When was the last time you volunteered your time to someone who depended on others for their basic needs? And if you’re a parent, how are you teaching your child to be grateful for everything they have in their life (whether homeless or not)?
This past week we had the pleasure of serving a lot, a lot of people. The line was long and the faces were many and the energy was really good. Our Mennonite culture has taught us that when you serve you’re actually receiving as much as you’re giving. I believe this to be true. I want our daughter to see that there is beauty in some of the places where others only see grime.
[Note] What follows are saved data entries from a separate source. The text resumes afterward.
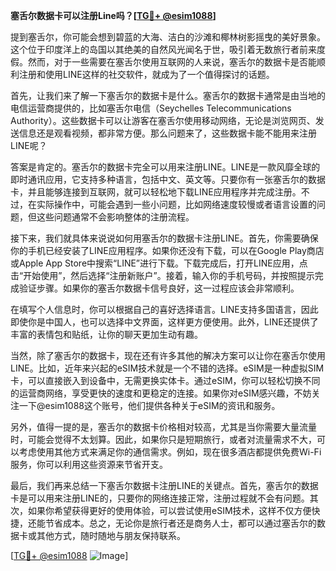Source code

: **塞舌尔数据卡可以注册Line吗？[[TG💪+ @esim1088](https://t.me/s/esim1088)]**

提到塞舌尔，你可能会想到碧蓝的大海、洁白的沙滩和椰林树影摇曳的美好景象。这个位于印度洋上的岛国以其绝美的自然风光闻名于世，吸引着无数旅行者前来度假。然而，对于一些需要在塞舌尔使用互联网的人来说，塞舌尔的数据卡是否能顺利注册和使用LINE这样的社交软件，就成为了一个值得探讨的话题。

首先，让我们来了解一下塞舌尔的数据卡是什么。塞舌尔的数据卡通常是由当地的电信运营商提供的，比如塞舌尔电信（Seychelles Telecommunications Authority）。这些数据卡可以让游客在塞舌尔使用移动网络，无论是浏览网页、发送信息还是观看视频，都非常方便。那么问题来了，这些数据卡能不能用来注册LINE呢？

答案是肯定的。塞舌尔的数据卡完全可以用来注册LINE。LINE是一款风靡全球的即时通讯应用，它支持多种语言，包括中文、英文等。只要你有一张塞舌尔的数据卡，并且能够连接到互联网，就可以轻松地下载LINE应用程序并完成注册。不过，在实际操作中，可能会遇到一些小问题，比如网络速度较慢或者语言设置的问题，但这些问题通常不会影响整体的注册流程。

接下来，我们就具体来说说如何用塞舌尔的数据卡注册LINE。首先，你需要确保你的手机已经安装了LINE应用程序。如果你还没有下载，可以在Google Play商店或Apple App Store中搜索“LINE”进行下载。下载完成后，打开LINE应用，点击“开始使用”，然后选择“注册新账户”。接着，输入你的手机号码，并按照提示完成验证步骤。如果你的塞舌尔数据卡信号良好，这一过程应该会非常顺利。

在填写个人信息时，你可以根据自己的喜好选择语言。LINE支持多国语言，因此即使你是中国人，也可以选择中文界面，这样更方便使用。此外，LINE还提供了丰富的表情包和贴纸，让你的聊天更加生动有趣。

当然，除了塞舌尔的数据卡，现在还有许多其他的解决方案可以让你在塞舌尔使用LINE。比如，近年来兴起的eSIM技术就是一个不错的选择。eSIM是一种虚拟SIM卡，可以直接嵌入到设备中，无需更换实体卡。通过eSIM，你可以轻松切换不同的运营商网络，享受更快的速度和更稳定的连接。如果你对eSIM感兴趣，不妨关注一下@esim1088这个账号，他们提供各种关于eSIM的资讯和服务。

另外，值得一提的是，塞舌尔的数据卡价格相对较高，尤其是当你需要大量流量时，可能会觉得不太划算。因此，如果你只是短期旅行，或者对流量需求不大，可以考虑使用其他方式来满足你的通信需求。例如，现在很多酒店都提供免费Wi-Fi服务，你可以利用这些资源来节省开支。

最后，我们再来总结一下塞舌尔数据卡注册LINE的关键点。首先，塞舌尔的数据卡是可以用来注册LINE的，只要你的网络连接正常，注册过程就不会有问题。其次，如果你希望获得更好的使用体验，可以尝试使用eSIM技术，这样不仅方便快捷，还能节省成本。总之，无论你是旅行者还是商务人士，都可以通过塞舌尔的数据卡或其他方式，随时随地与朋友保持联系。

[[TG💪+ @esim1088](https://t.me/s/esim1088) ![Image](https://i.postimg.cc/4NQfJmqS/Snipaste-2025-05-13-00-14-12.png)]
Don’t misunderstand me here though. I don’t want to whitewash a hard truth. I don’t want to look through rose colored glasses. I know that homelessness is rough. I haven’t lived that life myself, but I’ve pastored some homeless people – enough to know some of the gruesome aspects of living without a dwelling place to call home. People who bounce from one abusive relationship to another abusive relationship because it keeps a roof over their heads. People who sell themselves so they can pay for their tiny apartment. People who sleep under bridges and get physically attacked, but don’t want to tell you details either because they don’t want you worrying about them or they don’t want to remember the moment or both. I’m guessing life is hard for many of them.
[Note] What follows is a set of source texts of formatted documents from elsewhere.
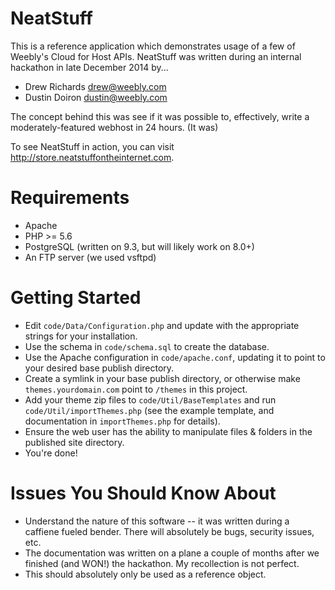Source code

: # NeatStuff

This is a reference application which demonstrates usage of a few of Weebly's Cloud for Host APIs.
NeatStuff was written during an internal hackathon in late December 2014 by...
 * Drew Richards <drew@weebly.com>
 * Dustin Doiron <dustin@weebly.com>

The concept behind this was see if it was possible to, effectively, write a moderately-featured webhost in 24 hours. (It was)

To see NeatStuff in action, you can visit http://store.neatstuffontheinternet.com.

# Requirements
 * Apache
 * PHP >= 5.6
 * PostgreSQL (written on 9.3, but will likely work on 8.0+)
 * An FTP server (we used vsftpd)

# Getting Started
 * Edit `code/Data/Configuration.php` and update with the appropriate strings for your installation.
 * Use the schema in `code/schema.sql` to create the database.
 * Use the Apache configuration in `code/apache.conf`, updating it to point to your desired base publish directory.
 * Create a symlink in your base publish directory, or otherwise make `themes.yourdomain.com` point to `/themes` in this project.
 * Add your theme zip files to `code/Util/BaseTemplates` and run `code/Util/importThemes.php` (see the example template, and documentation in `importThemes.php` for details).
 * Ensure the web user has the ability to manipulate files & folders in the published site directory.
 * You're done!

# Issues You Should Know About
 * Understand the nature of this software -- it was written during a caffiene fueled bender. There will absolutely be bugs, security issues, etc.
 * The documentation was written on a plane a couple of months after we finished (and WON!) the hackathon. My recollection is not perfect.
 * This should absolutely only be used as a reference object.
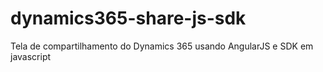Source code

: # dynamics365-share-js-sdk
Tela de compartilhamento do Dynamics 365 usando AngularJS e SDK em javascript
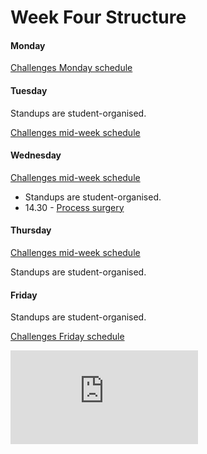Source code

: # Week Four Structure

#### Monday

[Challenges Monday schedule](./challenges_monday_schedule.md)

#### Tuesday

Standups are student-organised.

[Challenges mid-week schedule](./challenges_mid_week_schedule.md)

#### Wednesday

[Challenges mid-week schedule](./challenges_mid_week_schedule.md)

- Standups are student-organised.
- 14.30 - [Process surgery](https://github.com/makersacademy/course/blob/master/pills/process_surgery.md)

#### Thursday

[Challenges mid-week schedule](./challenges_mid_week_schedule.md)

Standups are student-organised.

#### Friday

Standups are student-organised.

[Challenges Friday schedule](./challenges_friday_schedule.md)


![Tracking pixel](https://githubanalytics.herokuapp.com/course/sequence/onsite/week04.md)
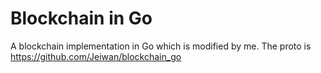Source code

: # Blockchain in Go

A blockchain implementation in Go which is modified by me.
The proto is https://github.com/Jeiwan/blockchain_go

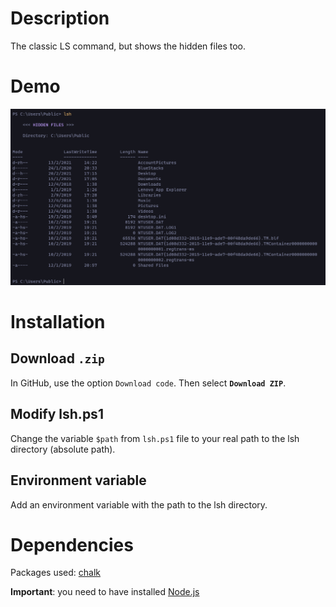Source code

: # Description
The classic LS command, but shows the hidden files too.

# Demo
![demo](./img/demo.png)

# Installation

## Download `.zip`
In GitHub, use the option `Download code`. Then select **`Download ZIP`**.

## Modify lsh.ps1
Change the variable `$path` from `lsh.ps1` file to your real path to the lsh directory (absolute path).

## Environment variable
Add an environment variable with the path to the lsh directory.

# Dependencies
Packages used: [chalk](https://www.npmjs.com/package/chalk)

**Important**: you need to have installed [Node.js](https://nodejs.org/en/)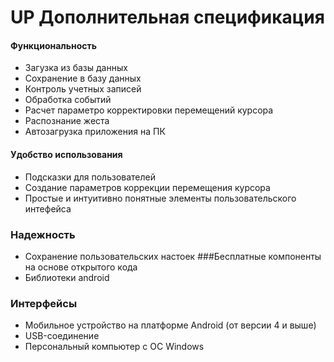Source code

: # UP Дополнительная спецификация
#### Функциональность
* Загузка из базы данных
* Сохранение в базу данных
* Контроль учетных записей
* Обработка событий
* Расчет параметро корректировки перемещений курсора
* Распознание жеста
* Автозагрузка приложения на ПК
#### Удобство использования
* Подсказки для пользователей
* Создание параметров коррекции перемещения курсора
* Простые и интуитивно понятные элементы пользовательского интефейса
### Надежность
* Сохранение пользовательских настоек
###Бесплатные компоненты на основе открытого кода
* Библиотеки android
### Интерфейсы
* Мобильное устройство на платформе Android (от версии 4 и выше)
* USB-соединение
* Персональный компьютер с ОС Windows
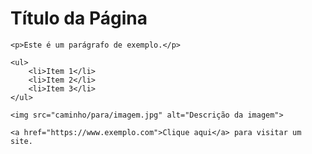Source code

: <!DOCTYPE html>
<html>
<head>
    <title>Minha Página Simples</title>
</head>
<body>
    <h1>Título da Página</h1>
    
    <p>Este é um parágrafo de exemplo.</p>
    
    <ul>
        <li>Item 1</li>
        <li>Item 2</li>
        <li>Item 3</li>
    </ul>
    
    <img src="caminho/para/imagem.jpg" alt="Descrição da imagem">
    
    <a href="https://www.exemplo.com">Clique aqui</a> para visitar um site.
</body>
</html>
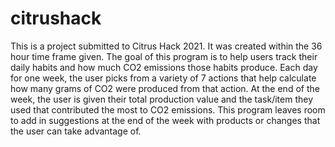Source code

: # citrushack

This is a project submitted to Citrus Hack 2021. It was created within the 36 hour time frame given. The goal of this program is to help users track their daily habits and how much CO2 emissions those habits produce. Each day for one week, the user picks from a variety of 7 actions that help calculate how many grams of CO2 were produced from that action. At the end of the week, the user is given their total production value and the task/item they used that contributed the most to CO2 emissions. This program leaves room to add in suggestions at the end of the week with products or changes that the user can take advantage of. 
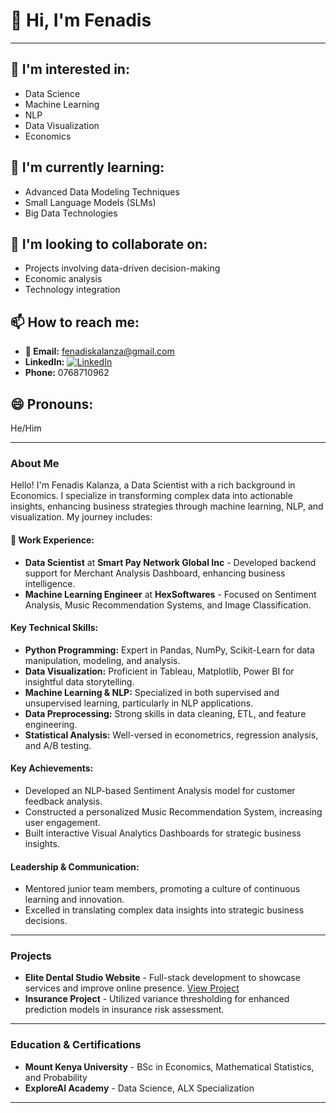 
# 👋 Hi, I'm Fenadis

---

## 👀 I'm interested in:
- Data Science
- Machine Learning
- NLP
- Data Visualization
- Economics

## 🌱 I'm currently learning:
- Advanced Data Modeling Techniques
- Small Language Models (SLMs)
- Big Data Technologies

## 💞️ I'm looking to collaborate on:
- Projects involving data-driven decision-making
- Economic analysis
- Technology integration

## 📫 How to reach me:
- **📧 Email:** [fenadiskalanza@gmail.com](mailto:fenadiskalanza@gmail.com)
- **LinkedIn:** [![LinkedIn](https://img.shields.io/badge/LinkedIn-0077B5?style=flat&logo=linkedin&logoColor=white)](https://www.linkedin.com/in/fenadis-kalanza)
- **Phone:** 0768710962

## 😄 Pronouns:
He/Him

---

### About Me
Hello! I'm Fenadis Kalanza, a Data Scientist with a rich background in Economics. I specialize in transforming complex data into actionable insights, enhancing business strategies through machine learning, NLP, and visualization. My journey includes:

#### 🔭 Work Experience:
- **Data Scientist** at **Smart Pay Network Global Inc** - Developed backend support for Merchant Analysis Dashboard, enhancing business intelligence.
- **Machine Learning Engineer** at **HexSoftwares** - Focused on Sentiment Analysis, Music Recommendation Systems, and Image Classification.

#### Key Technical Skills:
- **Python Programming:** Expert in Pandas, NumPy, Scikit-Learn for data manipulation, modeling, and analysis.
- **Data Visualization:** Proficient in Tableau, Matplotlib, Power BI for insightful data storytelling.
- **Machine Learning & NLP:** Specialized in both supervised and unsupervised learning, particularly in NLP applications.
- **Data Preprocessing:** Strong skills in data cleaning, ETL, and feature engineering.
- **Statistical Analysis:** Well-versed in econometrics, regression analysis, and A/B testing.

#### Key Achievements:
- Developed an NLP-based Sentiment Analysis model for customer feedback analysis.
- Constructed a personalized Music Recommendation System, increasing user engagement.
- Built interactive Visual Analytics Dashboards for strategic business insights.

#### Leadership & Communication:
- Mentored junior team members, promoting a culture of continuous learning and innovation.
- Excelled in translating complex data insights into strategic business decisions.

---

### Projects
- **Elite Dental Studio Website** - Full-stack development to showcase services and improve online presence. [View Project](https://elitedentalstudioke.co.ke/)
- **Insurance Project** - Utilized variance thresholding for enhanced prediction models in insurance risk assessment.

---

### Education & Certifications
- **Mount Kenya University** - BSc in Economics, Mathematical Statistics, and Probability
- **ExploreAI Academy** - Data Science, ALX Specialization

---
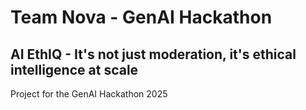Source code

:# Team Nova - GenAI Hackathon

## AI EthIQ - It's not just moderation, it's ethical intelligence at scale


Project for the GenAI Hackathon 2025

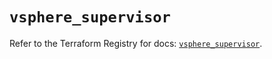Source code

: # `vsphere_supervisor`

Refer to the Terraform Registry for docs: [`vsphere_supervisor`](https://registry.terraform.io/providers/vmware/vsphere/2.15.0/docs/resources/supervisor).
There were people in the line who smelled strongly of bad hygiene. There were people who looked like good mental health was either not an option or something they fought for every day. One woman looked lonely and like she felt abandoned. But generally speaking the people who passed us in that line for food were mostly friendly. Many of them were happy to see us, delighted to see not one child, but two, and they were grateful for the food. I marvel at the difference between the faces I saw at the mall and the faces I saw at the homeless shelter. It’s not a clear cut line between the two, of course. There were people at the mall that seemed alive and people at the shelter who seemed distant, but overall it was flipped. We had positive interactions with the people asking for food and while shopping I noted that people seemed to avoid eye contact and they’d look away if eye contact was made.
For me, the beauty I saw in the homeless shelter was that though these people didn’t have a lot of physical stuff in their lives, they still carried some joy with them. Enough to share, at least. I found more humanity in the homeless shelter than I did in the mall.
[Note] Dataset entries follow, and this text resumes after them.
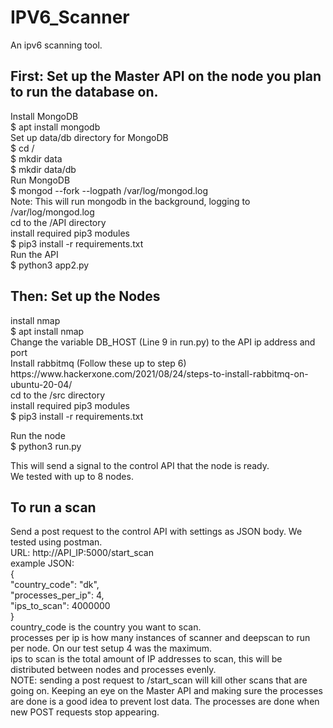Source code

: # IPV6_Scanner
An ipv6 scanning tool.

<h2>First: Set up the Master API on the node you plan to run the database on.</h2>
Install MongoDB<br>
$ apt install mongodb<br>
Set up data/db directory for MongoDB<br>
$ cd /<br>
$ mkdir data<br>
$ mkdir data/db<br>
Run MongoDB<br>
$ mongod --fork --logpath /var/log/mongod.log<br>
Note: This will run mongodb in the background, logging to /var/log/mongod.log<br>
cd to the /API directory<br>
install required pip3 modules<br>
$ pip3 install -r requirements.txt<br>
Run the API<br>
$ python3 app2.py<br>
<h2>Then: Set up the Nodes</h2>
install nmap<br>
$ apt install nmap<br>
Change the variable DB_HOST (Line 9 in run.py) to the API ip address and port<br>
Install rabbitmq (Follow these up to step 6)<br>
https://www.hackerxone.com/2021/08/24/steps-to-install-rabbitmq-on-ubuntu-20-04/<br>
cd to the /src directory<br>
install required pip3 modules<br>
$ pip3 install -r requirements.txt<br>

Run the node<br>
$ python3 run.py

This will send a signal to the control API that the node is ready.<br>
We tested with up to 8 nodes.<br>
<h2>To run a scan</h2>
Send a post request to the control API with settings as JSON body. We tested using postman.<br>
URL: http://API_IP:5000/start_scan<br>
example JSON:<br>
{<br>
    "country_code": "dk",<br>
    "processes_per_ip": 4,<br>
    "ips_to_scan": 4000000<br>
}<br>
country_code is the country you want to scan.<br>
processes per ip is how many instances of scanner and deepscan to run per node. On our test setup 4 was the maximum.<br>
ips to scan is the total amount of IP addresses to scan, this will be distributed between nodes and processes evenly.<br>
NOTE: sending a post request to /start_scan will kill other scans that are going on. Keeping an eye on the Master API and making sure the processes are done is a good idea to prevent lost data. The processes are done when new POST requests stop appearing.<br>






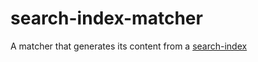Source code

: # search-index-matcher
A matcher that generates its content from a [search-index](github.com/fergiemcdowall/search-index)

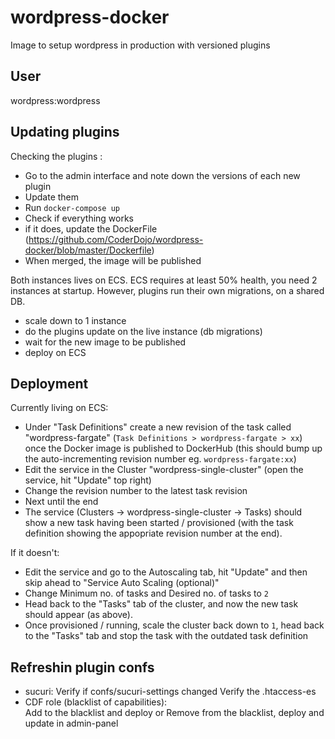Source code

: # wordpress-docker
Image to setup wordpress in production with versioned plugins

## User
wordpress:wordpress

## Updating plugins
Checking the plugins : 
 - Go to the admin interface and note down the versions of each new plugin
 - Update them
 - Run `docker-compose up` 
 - Check if everything works
 - if it does, update the DockerFile (https://github.com/CoderDojo/wordpress-docker/blob/master/Dockerfile)
 - When merged, the image will be published

Both instances lives on ECS. ECS requires at least 50% health, you need 2 instances at startup. However, plugins run their own migrations, on a shared DB.
 - scale down to 1 instance
 - do the plugins update on the live instance (db migrations)
 - wait for the new image to be published
 - deploy on ECS

## Deployment
Currently living on ECS:
 - Under "Task Definitions" create a new revision of the task called "wordpress-fargate" (`Task Definitions > wordpress-fargate > xx`) once the Docker image is published to DockerHub (this should bump up the auto-incrementing revision number eg. `wordpress-fargate:xx`)
 - Edit the service in the Cluster "wordpress-single-cluster" (open the service, hit "Update" top right)
 - Change the revision number to the latest task revision
 - Next until the end
 - The service (Clusters ->  wordpress-single-cluster -> Tasks) should show a new task having been started / provisioned (with the task definition showing the appopriate revision number at the end).

 If it doesn't:
 - Edit the service and go to the Autoscaling tab, hit "Update" and then skip ahead to "Service Auto Scaling (optional)"
 - Change Minimum no. of tasks and Desired no. of tasks to `2`
 - Head back to the "Tasks" tab of the cluster, and now the new task should appear (as above).
 - Once provisioned / running, scale the cluster back down to `1`, head back to the "Tasks" tab and stop the task with the outdated task definition
 
## Refreshin plugin confs
 - sucuri:
    Verify if confs/sucuri-settings changed
    Verify the .htaccess-es
 - CDF role (blacklist of capabilities):  
    Add to the blacklist and deploy or
    Remove from the blacklist, deploy and update in admin-panel
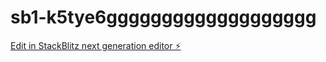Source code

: # sb1-k5tye6ggggggggggggggggggg

[Edit in StackBlitz next generation editor ⚡️](https://stackblitz.com/~/github.com/Boutrikmohamed8/sb1-k5tye6ggggggggggggggggggg)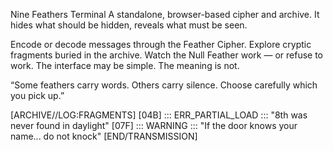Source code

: Nine Feathers Terminal
A standalone, browser-based cipher and archive.
It hides what should be hidden, reveals what must be seen.

Encode or decode messages through the Feather Cipher.
Explore cryptic fragments buried in the archive.
Watch the Null Feather work — or refuse to work.
The interface may be simple.
The meaning is not.


“Some feathers carry words. Others carry silence.
Choose carefully which you pick up.”



[ARCHIVE//LOG:FRAGMENTS]
[04B] ::: ERR_PARTIAL_LOAD ::: "8th was never found in daylight"
[07F] ::: WARNING ::: "If the door knows your name... do not knock"
[END/TRANSMISSION]




<!-- Key: The wing breaks where the crown once lay -->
I got the sense that not a lot of people take their children to the homeless shelter to serve food. I guess I can see that, but I actively wanted to take her with us. And I was thrilled when another mama with a child a few months younger than ours asked if she could take her son. “Yes!” I texted back. So our child was in line with the one other young person who probably makes her the happiest. They both got in on the action.
Both children seemed a little overwhelmed, which also makes sense to me. That’s a lot of faces to see and a lot to look at when the day is almost at an end, but they were both exposed to another section of our society. Both children saw people who others often turn away from and avoid eye contact with. You’d think that being around a whole host of homeless people would bring you down. Yes, it was a long day for the children, but in a world that avoids eye contact so frequently, looking at each individual smiling (or not smiling) face was a true joy. And not just because we were giving to them. It was a joy because we were being seen, too. And we were being seen by people who gave us smiles. Who wouldn’t want to spend an hour of their time doing that sort of thing? Giving food and receiving smiles? It wasn’t a fair trade. We got the better end of the deal.
Our little rump roast doesn’t know that yet. When we go again she’ll likely be overwhelmed again, but in time I trust that she’ll learn to love seeing those smiles and realizing that while she is giving her time, she is receiving more than she is getting.